IVFUNDAMENTAÇÃO DE DIREITO
Face ao teor das alegações de recurso e às questões a decidir, importa iniciar a sua análise de forma lógica, o que se passa a efectuar.
1. Da impugnação da matéria de facto:
Nos termos do art. 662º, nº 1 do CPC, “A Relação deve alterar a decisão proferida sobre a matéria de facto, se os factos tidos como assentes, a prova produzida ou um documento superveniente impuserem decisão diversa”.
Por outro lado, dispõe o art. 640º, nº 1 do CPC que “Quando seja impugnada a decisão sobre a matéria de facto, deve o recorrente obrigatoriamente especificar, sob pena de rejeição:
- a)Os concretos pontos de facto que considera incorretamente julgados;
- b)Os concretos meios probatórios, constantes do processo ou de registo ou gravação nele realizada, que impunham decisão sobre os pontos da matéria de facto impugnados diversa da recorrida;
- c)A decisão que, no seu entender, deve ser proferida sobre as questões de facto impugnadas.”
Tal como vem sendo entendido pela Doutrina e pela Jurisprudência, resulta deste preceito o ónus de fundamentação da discordância quanto à decisão de facto proferida, fundamentando os pontos da divergência, o que implica a análise crítica da valoração da prova feita em primeira instância, abarcando a totalidade da prova produzida em primeira instância. Ou seja, a impugnação da decisão sobre a matéria de facto tem como objectivo colocar em crise a decisão do tribunal recorrido, quanto aos seus argumentos e ponderação dos elementos de prova em que se baseou.
Quer isto dizer que incumbe ao recorrente, sob pena de imediata rejeição, indicar com exactidão as passagens da gravação em que funda o recurso, podendo transcrever os excertos relevantes. Por seu turno, o recorrido indicará os meios de prova que entenda como relevantes para sustentar tese diversa, indicando as passagens da gravação em que se funda a sua defesa, podendo também transcrever os excertos que considere importantes, isto sem prejuízo dos poderes de investigação oficiosa do tribunal.

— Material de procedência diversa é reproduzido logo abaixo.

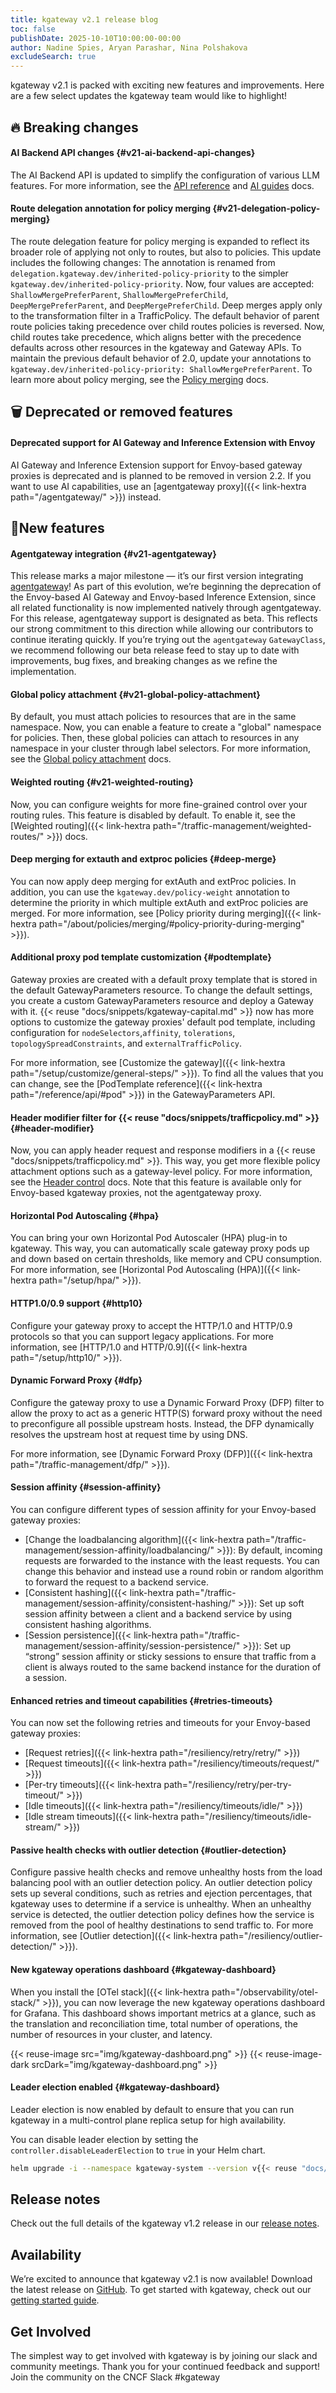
 ```yaml
---
title: kgateway v2.1 release blog
toc: false
publishDate: 2025-10-10T10:00:00-00:00
author: Nadine Spies, Aryan Parashar, Nina Polshakova
excludeSearch: true
---
```


kgateway v2.1 is packed with exciting new features and improvements. Here are a few select updates the kgateway team would like to highlight!

## 🔥 Breaking changes

#### AI Backend API changes {#v21-ai-backend-api-changes}
The AI Backend API is updated to simplify the configuration of various LLM features. For more information, see the [API reference](../api/#aibackend) and [AI guides](../../agentgateway/llm/) docs.
#### Route delegation annotation for policy merging {#v21-delegation-policy-merging}
The route delegation feature for policy merging is expanded to reflect its broader role of applying not only to routes, but also to policies. This update includes the following changes:
 The annotation is renamed from `delegation.kgateway.dev/inherited-policy-priority` to the simpler `kgateway.dev/inherited-policy-priority`.
Now, four values are accepted: `ShallowMergePreferParent`, `ShallowMergePreferChild`, `DeepMergePreferParent`, and `DeepMergePreferChild`. Deep merges apply only to the transformation filter in a TrafficPolicy.
The default behavior of parent route policies taking precedence over child routes policies is reversed. Now, child routes take precedence, which aligns better with the precedence defaults across other resources in the kgateway and Gateway APIs.
To maintain the previous default behavior of 2.0, update your annotations to `kgateway.dev/inherited-policy-priority: ShallowMergePreferParent`.
To learn more about policy merging, see the [Policy merging](../../about/policies/merging/) docs.
##  🗑️ Deprecated or removed features
#### Deprecated support for AI Gateway and Inference Extension with Envoy
AI Gateway and Inference Extension support for Envoy-based gateway proxies is deprecated and is planned to be removed in version 2.2. If you want to use AI capabilities, use an [agentgateway proxy]({{< link-hextra path="/agentgateway/" >}}) instead.
## 🌟New features

#### Agentgateway integration {#v21-agentgateway}

This release marks a major milestone — it’s our first version integrating [agentgateway](https://agentgateway.dev/)! As part of this evolution, we’re beginning the deprecation of the Envoy-based AI Gateway and Envoy-based Inference Extension, since all related functionality is now implemented natively through agentgateway.
For this release, agentgateway support is designated as beta. This reflects our strong commitment to this direction while allowing our contributors to continue iterating quickly. If you’re trying out the `agentgateway` `GatewayClass`, we recommend following our beta release feed to stay up to date with improvements, bug fixes, and breaking changes as we refine the implementation.

#### Global policy attachment {#v21-global-policy-attachment}

By default, you must attach policies to resources that are in the same namespace. Now, you can enable a feature to create a "global" namespace for policies. Then, these global policies can attach to resources in any namespace in your cluster through label selectors. For more information, see the [Global policy attachment](../../about/policies/global-attachment/) docs.

#### Weighted routing {#v21-weighted-routing}

Now, you can configure weights for more fine-grained control over your routing rules. This feature is disabled by default. To enable it, see the [Weighted routing]({{< link-hextra path="/traffic-management/weighted-routes/" >}}) docs.

#### Deep merging for extauth and extproc policies {#deep-merge}

You can now apply deep merging for extAuth and extProc policies. In addition, you can use the `kgateway.dev/policy-weight` annotation to determine the priority in which multiple extAuth and extProc policies are merged. For more information, see [Policy priority during merging]({{< link-hextra path="/about/policies/merging/#policy-priority-during-merging" >}}). 

#### Additional proxy pod template customization {#podtemplate}

Gateway proxies are created with a default proxy template that is stored in the default GatewayParameters resource. To change the default settings, you create a custom GatewayParameters resource and deploy a Gateway with it. {{< reuse "docs/snippets/kgateway-capital.md" >}} now has more options to customize the gateway proxies' default pod template, including configuration for `nodeSelectors`,`affinity`, `tolerations`, `topologySpreadConstraints`, and `externalTrafficPolicy`.

For more information, see [Customize the gateway]({{< link-hextra path="/setup/customize/general-steps/" >}}). To find all the values that you can change, see the [PodTemplate reference]({{< link-hextra path="/reference/api/#pod" >}}) in the GatewayParameters API.

#### Header modifier filter for {{< reuse "docs/snippets/trafficpolicy.md" >}} {#header-modifier}

Now, you can apply header request and response modifiers in a {{< reuse "docs/snippets/trafficpolicy.md" >}}. This way, you get more flexible policy attachment options such as a gateway-level policy. For more information, see the [Header control](../../traffic-management/header-control/) docs. Note that this feature is available only for Envoy-based kgateway proxies, not the agentgateway proxy.


#### Horizontal Pod Autoscaling {#hpa}

You can bring your own Horizontal Pod Autoscaler (HPA) plug-in to kgateway. This way, you can automatically scale gateway proxy pods up and down based on certain thresholds, like memory and CPU consumption. For more information, see [Horizontal Pod Autoscaling (HPA)]({{< link-hextra path="/setup/hpa/" >}}).

#### HTTP1.0/0.9 support {#http10}

Configure your gateway proxy to accept the HTTP/1.0 and HTTP/0.9 protocols so that you can support legacy applications. For more information, see [HTTP/1.0 and HTTP/0.9]({{< link-hextra path="/setup/http10/" >}}).

#### Dynamic Forward Proxy {#dfp}

Configure the gateway proxy to use a Dynamic Forward Proxy (DFP) filter to allow the proxy to act as a generic HTTP(S) forward proxy without the need to preconfigure all possible upstream hosts. Instead, the DFP dynamically resolves the upstream host at request time by using DNS.

For more information, see [Dynamic Forward Proxy (DFP)]({{< link-hextra path="/traffic-management/dfp/" >}}).

#### Session affinity {#session-affinity}

You can configure different types of session affinity for your Envoy-based gateway proxies:
* [Change the loadbalancing algorithm]({{< link-hextra path="/traffic-management/session-affinity/loadbalancing/" >}}): By default, incoming requests are forwarded to the instance with the least requests. You can change this behavior and instead use a round robin or random algorithm to forward the request to a backend service.
* [Consistent hashing]({{< link-hextra path="/traffic-management/session-affinity/consistent-hashing/" >}}): Set up soft session affinity between a client and a backend service by using consistent hashing algorithms. 
* [Session persistence]({{< link-hextra path="/traffic-management/session-affinity/session-persistence/" >}}): Set up “strong” session affinity or sticky sessions to ensure that traffic from a client is always routed to the same backend instance for the duration of a session.

#### Enhanced retries and timeout capabilities {#retries-timeouts}

You can now set the following retries and timeouts for your Envoy-based gateway proxies:
* [Request retries]({{< link-hextra path="/resiliency/retry/retry/" >}})
* [Request timeouts]({{< link-hextra path="/resiliency/timeouts/request/" >}})
* [Per-try timeouts]({{< link-hextra path="/resiliency/retry/per-try-timeout/" >}})
* [Idle timeouts]({{< link-hextra path="/resiliency/timeouts/idle/" >}})
* [Idle stream timeouts]({{< link-hextra path="/resiliency/timeouts/idle-stream/" >}})

#### Passive health checks with outlier detection {#outlier-detection}

Configure passive health checks and remove unhealthy hosts from the load balancing pool with an outlier detection policy. An outlier detection policy sets up several conditions, such as retries and ejection percentages, that kgateway uses to determine if a service is unhealthy. When an unhealthy service is detected, the outlier detection policy defines how the service is removed from the pool of healthy destinations to send traffic to. For more information, see [Outlier detection]({{< link-hextra path="/resiliency/outlier-detection/" >}}).

#### New kgateway operations dashboard {#kgateway-dashboard}

When you install the [OTel stack]({{< link-hextra path="/observability/otel-stack/" >}}), you can now leverage the new kgateway operations dashboard for Grafana. This dashboard shows important metrics at a glance, such as the translation and reconciliation time, total number of operations, the number of resources in your cluster, and latency.
      
{{< reuse-image src="img/kgateway-dashboard.png" >}}
{{< reuse-image-dark srcDark="img/kgateway-dashboard.png" >}}

#### Leader election enabled {#kgateway-dashboard}

Leader election is now enabled by default to ensure that you can run kgateway in a multi-control plane replica setup for high availability. 

You can disable leader election by setting the `controller.disableLeaderElection` to `true` in your Helm chart. 

```sh
helm upgrade -i --namespace kgateway-system --version v{{< reuse "docs/versions/patch-dev.md" >}} kgateway oci://cr.kgateway.dev/kgateway-dev/charts/kgateway --set controller.disableLeaderElection=true
```

## Release notes
Check out the full details of the kgateway v1.2 release in our [release notes](https://kgateway.dev/docs/main/reference/release-notes/).

## Availability
We’re excited to announce that kgateway v2.1 is now available! Download the latest release on [GitHub](https://github.com/kgateway-dev/kgateway/releases).
To get started with kgateway, check out our [getting started guide](https://kgateway.dev/docs/main/quickstart/).
## Get Involved

The simplest way to get involved with kgateway is by joining our slack and community meetings. Thank you for your continued feedback and support!
    Join the community on the CNCF Slack #kgateway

Tem sido entendido que, ao abrigo do disposto no art. 662º do CPC, a Relação tem os mesmos poderes de apreciação da prova do que a 1ª instância, por forma a garantir um segundo grau de jurisdição em matéria de facto. Donde, deve a Relação apreciar a prova e sindicar a formação da convicção do juiz, analisando o processo lógico da decisão e recorrendo às regras de experiência comum e demais princípios da livre apreciação da prova, reexaminando as provas indicadas pelo recorrente, pelo recorrido e na fundamentação da decisão sobre a matéria de facto. Neste sentido, vide António Santos Abrantes Geraldes, in Recursos no Novo Código de Processo Civil, 5ª edição, pág. 283 e ss..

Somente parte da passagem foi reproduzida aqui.